Saved data entries:

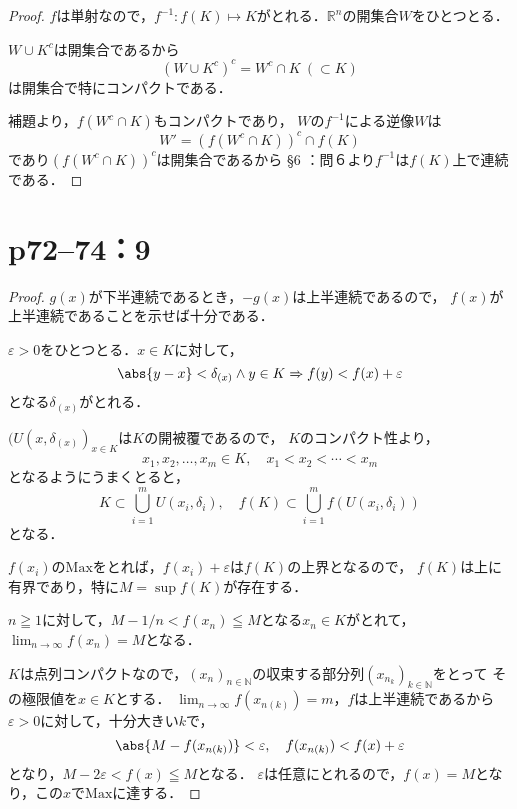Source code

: \begin{tleftbar}
    \begin{proof}
        $f$は単射なので，$f^{-1} \colon f(K) \mapsto K$がとれる．$\mathbb{R}^n$の開集合$W$をひとつとる．

        $W \cup K^c$は開集合であるから
        \[
            (W \cup K^c)^c = W^c \cap K~(\subset K)
        \]
        は開集合で特にコンパクトである．

        補題より，$f(W^c \cap K)$もコンパクトであり，
        $W$の$f^{-1}$による逆像$W$は
        \[
            W' = (f(W^c \cap K))^c \cap f(K)
        \]
        であり$(f(W^c \cap K))^c$は開集合であるから
        \S 6 ：問６より$f^{-1}$は$f(K)$上で連続である．
    \end{proof}
\end{tleftbar}

\newpage

\section*{p72--74：9}

\begin{tleftbar}
    \begin{proof}
        $g(x)$が下半連続であるとき，$-g(x)$は上半連続であるので，
        $f(x)$が上半連続であることを示せば十分である．

        $\varepsilon >0$をひとつとる．$ x\in K$に対して，
        \[
            \abs{y-x} < \delta_{(x)} \land y \in K \Rightarrow f(y) < f(x) + \varepsilon
        \]
        となる$\delta_{(x)}$がとれる．

        $(U(x,\delta_{(x)})_{x\in K}$は$K$の開被覆であるので，
        $K$のコンパクト性より，
        \[
            x_1 , x_2, \ldots , x_m \in K , \quad x_1 < x_2 < \cdots < x_m
        \]
        となるようにうまくとると，
        \[
            K \subset \bigcup_{i=1}^m U(x_i,\delta_i) ,\quad f(K) \subset \bigcup_{i=1}^m f(U(x_i,\delta_i))
        \]
        となる．

        $f(x_i)$の$\mathrm{Max}$をとれば，$f(x_i)+\varepsilon$は$f(K)$の上界となるので，
        $f(K)$は上に有界であり，特に$M = \sup f(K)$が存在する．

        $n \geqq 1$に対して，$ M - 1/n < f(x_n) \leqq M$となる$x_n \in K$がとれて，
        $\lim_{n \to \infty} f(x_n) = M$となる．

        $K$は点列コンパクトなので，$(x_n)_{n \in \mathbb{N}}$の収束する部分列$(x_{n_k})_{k \in \mathbb{N}}$をとって
        その極限値を$ x\in K$とする．
        $\lim_{n \to \infty} f(x_{n(k)})=m$，$f$は上半連続であるから
        $\varepsilon >0$に対して，十分大きい$k$で，
        \[
            \abs{M-f(x_{n(k)})} < \varepsilon,\quad f(x_{n(k)})<f(x)+\varepsilon
        \]
        となり，$M-2 \varepsilon < f(x) \leqq M $となる．
        $\varepsilon$は任意にとれるので，$f(x) = M$となり，この$x$で$\mathrm{Max}$に達する．
    \end{proof}
\end{tleftbar}


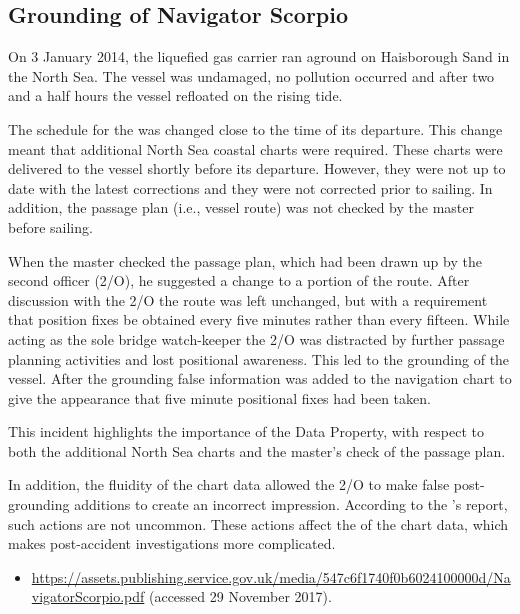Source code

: \subsection{Grounding of Navigator Scorpio} \label{bkm:incacc:navscor}
On 3 January 2014, the liquefied gas carrier  ran aground on Haisborough Sand in the North Sea. The vessel was undamaged, no pollution occurred and after two and a half hours the vessel refloated on the rising tide.

The schedule for the  was changed close to the time of its departure. This change meant that additional North Sea coastal charts were required. These charts were delivered to the vessel shortly before its departure. However, they were not up to date with the latest corrections and they were not corrected prior to sailing. In addition, the passage plan (i.e., vessel route) was not checked by the master before sailing.

When the master checked the passage plan, which had been drawn up by the second officer (2/O), he suggested a change to a portion of the route. After discussion with the 2/O the route was left unchanged, but with a requirement that position fixes be obtained every five minutes rather than every fifteen. While acting as the sole bridge watch-keeper the 2/O was distracted by further passage planning activities and lost positional awareness. This led to the grounding of the vessel. After the grounding false information was added to the navigation chart to give the appearance that five minute positional fixes had been taken.

This incident highlights the importance of the  Data Property, with respect to both the additional North Sea charts and the master's check of the passage plan.

In addition, the fluidity of the chart data allowed the 2/O to make false post-grounding additions to create an incorrect impression. According to the 's report, such actions are not uncommon. These actions affect the  of the chart data, which makes post-accident investigations more complicated.

\begin{samepage}
\begin{itemize}
  \item \raggedright{\href{https://assets.publishing.service.gov.uk/media/547c6f1740f0b6024100000d/NavigatorScorpio.pdf}{https://assets.publishing.service.gov.uk/media/547c6f1740f0b6024100000d/NavigatorScorpio.pdf} (accessed 29 November 2017).}
\end{itemize}
\end{samepage}


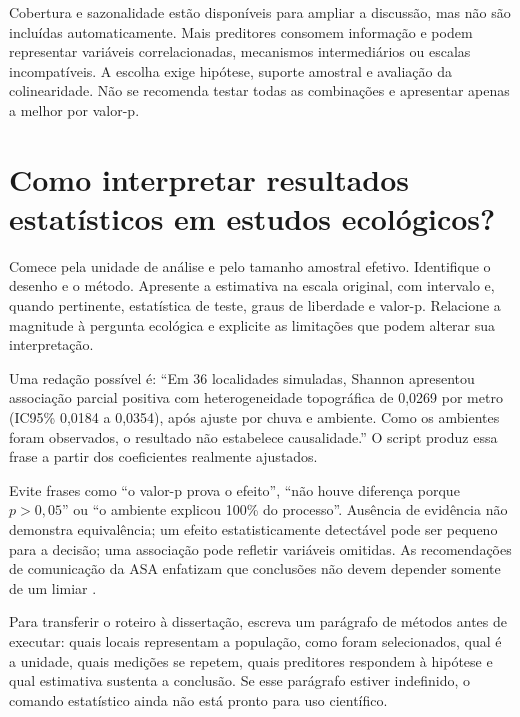 Cobertura e sazonalidade estão disponíveis para ampliar a discussão, mas não são incluídas automaticamente. Mais preditores consomem informação e podem representar variáveis correlacionadas, mecanismos intermediários ou escalas incompatíveis. A escolha exige hipótese, suporte amostral e avaliação da colinearidade. Não se recomenda testar todas as combinações e apresentar apenas a melhor por valor-p.

\section{Como interpretar resultados estatísticos em estudos ecológicos?}
Comece pela unidade de análise e pelo tamanho amostral efetivo. Identifique o desenho e o método. Apresente a estimativa na escala original, com intervalo e, quando pertinente, estatística de teste, graus de liberdade e valor-p. Relacione a magnitude à pergunta ecológica e explicite as limitações que podem alterar sua interpretação.

Uma redação possível é: ``Em 36 localidades simuladas, Shannon apresentou associação parcial positiva com heterogeneidade topográfica de 0,0269 por metro (IC95\% 0,0184 a 0,0354), após ajuste por chuva e ambiente. Como os ambientes foram observados, o resultado não estabelece causalidade.'' O script produz essa frase a partir dos coeficientes realmente ajustados.

Evite frases como ``o valor-p prova o efeito'', ``não houve diferença porque $p>0{,}05$'' ou ``o ambiente explicou 100\% do processo''. Ausência de evidência não demonstra equivalência; um efeito estatisticamente detectável pode ser pequeno para a decisão; uma associação pode refletir variáveis omitidas. As recomendações de comunicação da ASA enfatizam que conclusões não devem depender somente de um limiar \parencite{wasserstein2016}.

\begin{dica}
Para transferir o roteiro à dissertação, escreva um parágrafo de métodos antes de executar: quais locais representam a população, como foram selecionados, qual é a unidade, quais medições se repetem, quais preditores respondem à hipótese e qual estimativa sustenta a conclusão. Se esse parágrafo estiver indefinido, o comando estatístico ainda não está pronto para uso científico.
\end{dica}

## WORK REQUEST
Every record must be copied exactly, with images dropped from the result.

## REPLY
Source code

: \begin{tleftbar}
    \begin{proof}
        $f$は単射なので，$f^{-1} \colon f(K) \mapsto K$がとれる．$\mathbb{R}^n$の開集合$W$をひとつとる．

        $W \cup K^c$は開集合であるから
        \[
            (W \cup K^c)^c = W^c \cap K~(\subset K)
        \]
        は開集合で特にコンパクトである．

        補題より，$f(W^c \cap K)$もコンパクトであり，
        $W$の$f^{-1}$による逆像$W$は
        \[
            W' = (f(W^c \cap K))^c \cap f(K)
        \]
        であり$(f(W^c \cap K))^c$は開集合であるから
        \S 6 ：問６より$f^{-1}$は$f(K)$上で連続である．
    \end{proof}
\end{tleftbar}

\newpage

\section*{p72--74：9}

\begin{tleftbar}
    \begin{proof}
        $g(x)$が下半連続であるとき，$-g(x)$は上半連続であるので，
        $f(x)$が上半連続であることを示せば十分である．

        $\varepsilon >0$をひとつとる．$ x\in K$に対して，
        \[
            \abs{y-x} < \delta_{(x)} \land y \in K \Rightarrow f(y) < f(x) + \varepsilon
        \]
        となる$\delta_{(x)}$がとれる．

        $(U(x,\delta_{(x)})_{x\in K}$は$K$の開被覆であるので，
        $K$のコンパクト性より，
        \[
            x_1 , x_2, \ldots , x_m \in K , \quad x_1 < x_2 < \cdots < x_m
        \]
        となるようにうまくとると，
        \[
            K \subset \bigcup_{i=1}^m U(x_i,\delta_i) ,\quad f(K) \subset \bigcup_{i=1}^m f(U(x_i,\delta_i))
        \]
        となる．

        $f(x_i)$の$\mathrm{Max}$をとれば，$f(x_i)+\varepsilon$は$f(K)$の上界となるので，
        $f(K)$は上に有界であり，特に$M = \sup f(K)$が存在する．

        $n \geqq 1$に対して，$ M - 1/n < f(x_n) \leqq M$となる$x_n \in K$がとれて，
        $\lim_{n \to \infty} f(x_n) = M$となる．

        $K$は点列コンパクトなので，$(x_n)_{n \in \mathbb{N}}$の収束する部分列$(x_{n_k})_{k \in \mathbb{N}}$をとって
        その極限値を$ x\in K$とする．
        $\lim_{n \to \infty} f(x_{n(k)})=m$，$f$は上半連続であるから
        $\varepsilon >0$に対して，十分大きい$k$で，
        \[
            \abs{M-f(x_{n(k)})} < \varepsilon,\quad f(x_{n(k)})<f(x)+\varepsilon
        \]
        となり，$M-2 \varepsilon < f(x) \leqq M $となる．
        $\varepsilon$は任意にとれるので，$f(x) = M$となり，この$x$で$\mathrm{Max}$に達する．
    \end{proof}
\end{tleftbar}


Source code

: \subsection{Grounding of Navigator Scorpio} \label{bkm:incacc:navscor}
On 3 January 2014, the liquefied gas carrier  ran aground on Haisborough Sand in the North Sea. The vessel was undamaged, no pollution occurred and after two and a half hours the vessel refloated on the rising tide.

The schedule for the  was changed close to the time of its departure. This change meant that additional North Sea coastal charts were required. These charts were delivered to the vessel shortly before its departure. However, they were not up to date with the latest corrections and they were not corrected prior to sailing. In addition, the passage plan (i.e., vessel route) was not checked by the master before sailing.

When the master checked the passage plan, which had been drawn up by the second officer (2/O), he suggested a change to a portion of the route. After discussion with the 2/O the route was left unchanged, but with a requirement that position fixes be obtained every five minutes rather than every fifteen. While acting as the sole bridge watch-keeper the 2/O was distracted by further passage planning activities and lost positional awareness. This led to the grounding of the vessel. After the grounding false information was added to the navigation chart to give the appearance that five minute positional fixes had been taken.

This incident highlights the importance of the  Data Property, with respect to both the additional North Sea charts and the master's check of the passage plan.

In addition, the fluidity of the chart data allowed the 2/O to make false post-grounding additions to create an incorrect impression. According to the 's report, such actions are not uncommon. These actions affect the  of the chart data, which makes post-accident investigations more complicated.

\begin{samepage}
\begin{itemize}
  \item \raggedright{\href{https://assets.publishing.service.gov.uk/media/547c6f1740f0b6024100000d/NavigatorScorpio.pdf}{https://assets.publishing.service.gov.uk/media/547c6f1740f0b6024100000d/NavigatorScorpio.pdf} (accessed 29 November 2017).}
\end{itemize}
\end{samepage}


 Cobertura e sazonalidade estão disponíveis para ampliar a discussão, mas não são incluídas automaticamente. Mais preditores consomem informação e podem representar variáveis correlacionadas, mecanismos intermediários ou escalas incompatíveis. A escolha exige hipótese, suporte amostral e avaliação da colinearidade. Não se recomenda testar todas as combinações e apresentar apenas a melhor por valor-p.

\section{Como interpretar resultados estatísticos em estudos ecológicos?}
Comece pela unidade de análise e pelo tamanho amostral efetivo. Identifique o desenho e o método. Apresente a estimativa na escala original, com intervalo e, quando pertinente, estatística de teste, graus de liberdade e valor-p. Relacione a magnitude à pergunta ecológica e explicite as limitações que podem alterar sua interpretação.

Uma redação possível é: ``Em 36 localidades simuladas, Shannon apresentou associação parcial positiva com heterogeneidade topográfica de 0,0269 por metro (IC95\% 0,0184 a 0,0354), após ajuste por chuva e ambiente. Como os ambientes foram observados, o resultado não estabelece causalidade.'' O script produz essa frase a partir dos coeficientes realmente ajustados.

Evite frases como ``o valor-p prova o efeito'', ``não houve diferença porque $p>0{,}05$'' ou ``o ambiente explicou 100\% do processo''. Ausência de evidência não demonstra equivalência; um efeito estatisticamente detectável pode ser pequeno para a decisão; uma associação pode refletir variáveis omitidas. As recomendações de comunicação da ASA enfatizam que conclusões não devem depender somente de um limiar \parencite{wasserstein2016}.

\begin{dica}
Para transferir o roteiro à dissertação, escreva um parágrafo de métodos antes de executar: quais locais representam a população, como foram selecionados, qual é a unidade, quais medições se repetem, quais preditores respondem à hipótese e qual estimativa sustenta a conclusão. Se esse parágrafo estiver indefinido, o comando estatístico ainda não está pronto para uso científico.
\end{dica}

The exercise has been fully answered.